--- Brief ---
Which lines in the records below hold the word "also"? Copy each of them.
[Opening Input material section]
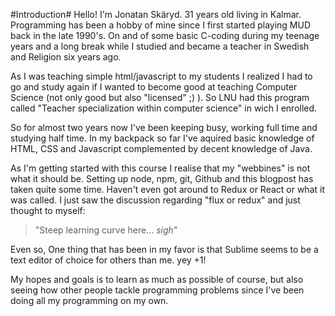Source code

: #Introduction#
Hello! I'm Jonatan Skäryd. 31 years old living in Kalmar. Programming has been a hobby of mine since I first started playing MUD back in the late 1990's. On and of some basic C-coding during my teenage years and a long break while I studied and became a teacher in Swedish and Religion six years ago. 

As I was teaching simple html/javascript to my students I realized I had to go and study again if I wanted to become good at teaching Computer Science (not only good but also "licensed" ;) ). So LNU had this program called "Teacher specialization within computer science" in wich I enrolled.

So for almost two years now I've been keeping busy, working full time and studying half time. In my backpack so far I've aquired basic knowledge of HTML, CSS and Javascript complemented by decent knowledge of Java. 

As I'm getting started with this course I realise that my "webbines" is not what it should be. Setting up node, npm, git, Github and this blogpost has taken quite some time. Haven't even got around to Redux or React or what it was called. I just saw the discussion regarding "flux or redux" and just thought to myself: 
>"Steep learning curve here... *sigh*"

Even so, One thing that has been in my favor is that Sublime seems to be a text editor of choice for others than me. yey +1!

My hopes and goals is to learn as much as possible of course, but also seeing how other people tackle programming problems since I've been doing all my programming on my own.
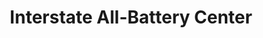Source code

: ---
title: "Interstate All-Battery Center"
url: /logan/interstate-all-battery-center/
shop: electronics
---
[Closing Input material section]
--- Answer area ---
As I was teaching simple html/javascript to my students I realized I had to go and study again if I wanted to become good at teaching Computer Science (not only good but also "licensed" ;) ). So LNU had this program called "Teacher specialization within computer science" in wich I enrolled.
My hopes and goals is to learn as much as possible of course, but also seeing how other people tackle programming problems since I've been doing all my programming on my own.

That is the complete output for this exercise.